+++ EXERCISE DATA +++

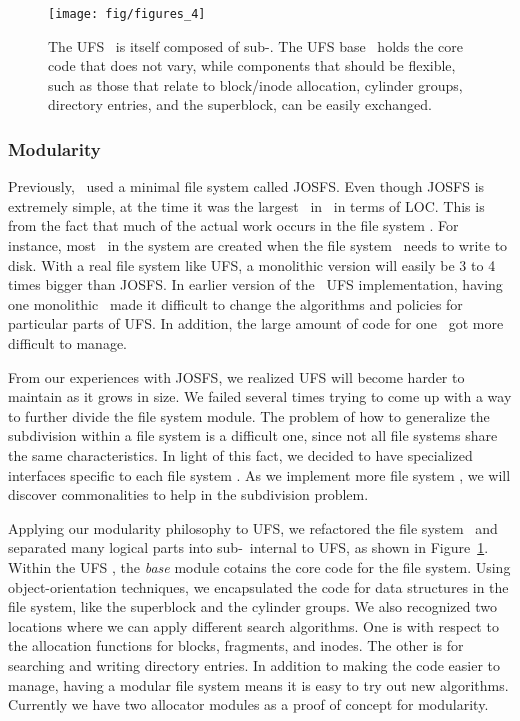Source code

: \begin{figure}[htb]
  \centering
  \texttt{[image: fig/figures\_4]}
  \caption{\label{fig:ufsmodules} The UFS \module\ is itself composed of
  sub-\modules. The UFS base \module\ holds the core code that does not
  vary, while components that should be flexible, such as those that relate
  to block/inode allocation, cylinder groups, directory entries, and the
  superblock, can be easily exchanged.}
\end{figure}

\subsubsection {Modularity}
Previously, \Kudos\ used a minimal file system called JOSFS. Even though JOSFS
is extremely simple, at the time it was the largest \module\ in \Kudos\ in
terms of LOC. This is from the fact that much of the actual work occurs in the
file system \modules. For instance, most \chdescs\ in the system are created
when the file system \modules\ needs to write to disk. With a real file system
like UFS, a monolithic version will easily be 3 to 4 times bigger than JOSFS.
In earlier version of the \Kudos\ UFS implementation, having one monolithic
\module\ made it difficult to change the algorithms and policies for
particular parts of UFS. In addition, the large amount of code for one
\module\ got more difficult to manage.

From our experiences with JOSFS, we realized UFS will become harder to maintain
as it grows in size. We failed several times trying to come up with a way to
further divide the file system module. The problem of how to generalize the
subdivision within a file system is a difficult one, since not all file systems
share the same characteristics. In light of this fact, we decided to have
specialized interfaces specific to each file system \module. As we implement
more file system \modules, we will discover commonalities to help in the
subdivision problem.

Applying our modularity philosophy to UFS, we refactored the file system
\module\ and separated many logical parts into sub-\modules\ internal to UFS,
as shown in Figure~\ref{fig:ufsmodules}.
Within the UFS \module, the \emph{base} module cotains the core code for the
file system. Using object-orientation techniques, we encapsulated the code
for data structures in the file system, like the superblock and the cylinder
groups. We also recognized two locations where we can apply different
search algorithms. One is with respect to the allocation functions for blocks,
fragments, and inodes. The other is for searching and writing directory
entries. In addition to making the code easier to manage, having a modular
file system means it is easy to try out new algorithms. Currently we have
two allocator modules as a proof of concept for modularity.

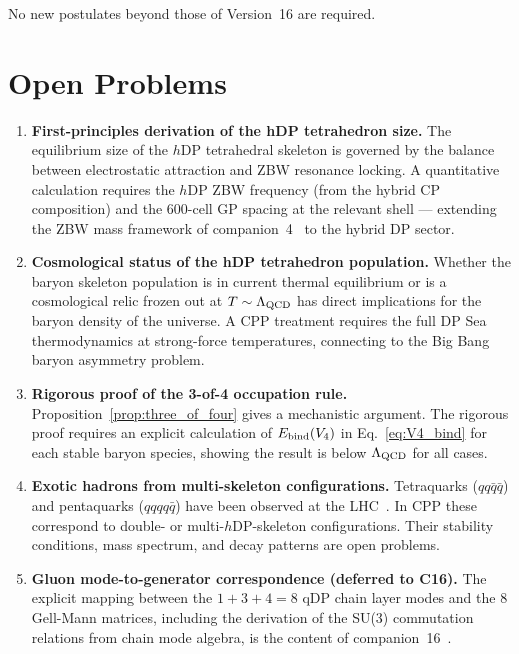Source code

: \documentclass[12pt]{article}
\newcommand{\hDP}{h\mathrm{DP}}
\begin{document}
No new postulates beyond those of Version~16 are required.

\section{Open Problems}
\label{sec:open}

\begin{enumerate}
\item \label{op:hdp_size}
  \textbf{First-principles derivation of the hDP tetrahedron size.}
  The equilibrium size of the $\hDP$ tetrahedral skeleton is governed
  by the balance between electrostatic attraction and ZBW resonance
  locking.  A quantitative calculation requires the $\hDP$ ZBW
  frequency (from the hybrid CP composition) and the 600-cell GP
  spacing at the relevant shell --- extending the ZBW mass framework
  of companion~4~\cite{c4} to the hybrid DP sector.

\item \textbf{Cosmological status of the hDP tetrahedron population.}
  Whether the baryon skeleton population is in current thermal
  equilibrium or is a cosmological relic frozen out at
  $T \sim \Lambda_{\rm QCD}$ has direct implications for the baryon
  density of the universe.  A CPP treatment requires the full DP Sea
  thermodynamics at strong-force temperatures, connecting to the
  Big Bang baryon asymmetry problem.

\item \label{op:fourth_vertex}
  \textbf{Rigorous proof of the 3-of-4 occupation rule.}
  Proposition~\ref{prop:three_of_four} gives a mechanistic argument.
  The rigorous proof requires an explicit calculation of
  $E_{\rm bind}(V_4)$ in Eq.~\eqref{eq:V4_bind} for each stable
  baryon species, showing the result is below $\Lambda_{\rm QCD}$
  for all cases.

\item \label{op:exotic}
  \textbf{Exotic hadrons from multi-skeleton configurations.}
  Tetraquarks ($qq\bar{q}\bar{q}$) and pentaquarks ($qqqq\bar{q}$)
  have been observed at the LHC~\cite{pdg2022}.  In CPP these
  correspond to double- or multi-$\hDP$-skeleton configurations.
  Their stability conditions, mass spectrum, and decay patterns
  are open problems.

\item \textbf{Gluon mode-to-generator correspondence (deferred to C16).}
  The explicit mapping between the $1+3+4 = 8$ qDP chain layer modes
  and the 8 Gell-Mann matrices, including the derivation of the
  SU(3) commutation relations from chain mode algebra, is the
  content of companion~16~\cite{c16}.


\end{enumerate}
\end{document}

+++

**EXERCISE OBJECTIVE:** Return every entry above word for word, leaving pictures out.

**REPLY TO THE EXERCISE:**
Source code

: \begin{figure}[htb]
  \centering
  \texttt{[image: fig/figures\_4]}
  \caption{\label{fig:ufsmodules} The UFS \module\ is itself composed of
  sub-\modules. The UFS base \module\ holds the core code that does not
  vary, while components that should be flexible, such as those that relate
  to block/inode allocation, cylinder groups, directory entries, and the
  superblock, can be easily exchanged.}
\end{figure}

\subsubsection {Modularity}
Previously, \Kudos\ used a minimal file system called JOSFS. Even though JOSFS
is extremely simple, at the time it was the largest \module\ in \Kudos\ in
terms of LOC. This is from the fact that much of the actual work occurs in the
file system \modules. For instance, most \chdescs\ in the system are created
when the file system \modules\ needs to write to disk. With a real file system
like UFS, a monolithic version will easily be 3 to 4 times bigger than JOSFS.
In earlier version of the \Kudos\ UFS implementation, having one monolithic
\module\ made it difficult to change the algorithms and policies for
particular parts of UFS. In addition, the large amount of code for one
\module\ got more difficult to manage.

From our experiences with JOSFS, we realized UFS will become harder to maintain
as it grows in size. We failed several times trying to come up with a way to
further divide the file system module. The problem of how to generalize the
subdivision within a file system is a difficult one, since not all file systems
share the same characteristics. In light of this fact, we decided to have
specialized interfaces specific to each file system \module. As we implement
more file system \modules, we will discover commonalities to help in the
subdivision problem.

Applying our modularity philosophy to UFS, we refactored the file system
\module\ and separated many logical parts into sub-\modules\ internal to UFS,
as shown in Figure~\ref{fig:ufsmodules}.
Within the UFS \module, the \emph{base} module cotains the core code for the
file system. Using object-orientation techniques, we encapsulated the code
for data structures in the file system, like the superblock and the cylinder
groups. We also recognized two locations where we can apply different
search algorithms. One is with respect to the allocation functions for blocks,
fragments, and inodes. The other is for searching and writing directory
entries. In addition to making the code easier to manage, having a modular
file system means it is easy to try out new algorithms. Currently we have
two allocator modules as a proof of concept for modularity.

Source code

: \documentclass[12pt]{article}
\newcommand{\hDP}{h\mathrm{DP}}
\begin{document}
No new postulates beyond those of Version~16 are required.

\section{Open Problems}
\label{sec:open}

\begin{enumerate}
\item \label{op:hdp_size}
  \textbf{First-principles derivation of the hDP tetrahedron size.}
  The equilibrium size of the $\hDP$ tetrahedral skeleton is governed
  by the balance between electrostatic attraction and ZBW resonance
  locking.  A quantitative calculation requires the $\hDP$ ZBW
  frequency (from the hybrid CP composition) and the 600-cell GP
  spacing at the relevant shell --- extending the ZBW mass framework
  of companion~4~\cite{c4} to the hybrid DP sector.

\item \textbf{Cosmological status of the hDP tetrahedron population.}
  Whether the baryon skeleton population is in current thermal
  equilibrium or is a cosmological relic frozen out at
  $T \sim \Lambda_{\rm QCD}$ has direct implications for the baryon
  density of the universe.  A CPP treatment requires the full DP Sea
  thermodynamics at strong-force temperatures, connecting to the
  Big Bang baryon asymmetry problem.

\item \label{op:fourth_vertex}
  \textbf{Rigorous proof of the 3-of-4 occupation rule.}
  Proposition~\ref{prop:three_of_four} gives a mechanistic argument.
  The rigorous proof requires an explicit calculation of
  $E_{\rm bind}(V_4)$ in Eq.~\eqref{eq:V4_bind} for each stable
  baryon species, showing the result is below $\Lambda_{\rm QCD}$
  for all cases.

\item \label{op:exotic}
  \textbf{Exotic hadrons from multi-skeleton configurations.}
  Tetraquarks ($qq\bar{q}\bar{q}$) and pentaquarks ($qqqq\bar{q}$)
  have been observed at the LHC~\cite{pdg2022}.  In CPP these
  correspond to double- or multi-$\hDP$-skeleton configurations.
  Their stability conditions, mass spectrum, and decay patterns
  are open problems.

\item \textbf{Gluon mode-to-generator correspondence (deferred to C16).}
  The explicit mapping between the $1+3+4 = 8$ qDP chain layer modes
  and the 8 Gell-Mann matrices, including the derivation of the
  SU(3) commutation relations from chain mode algebra, is the
  content of companion~16~\cite{c16}.


\end{enumerate}
\end{document}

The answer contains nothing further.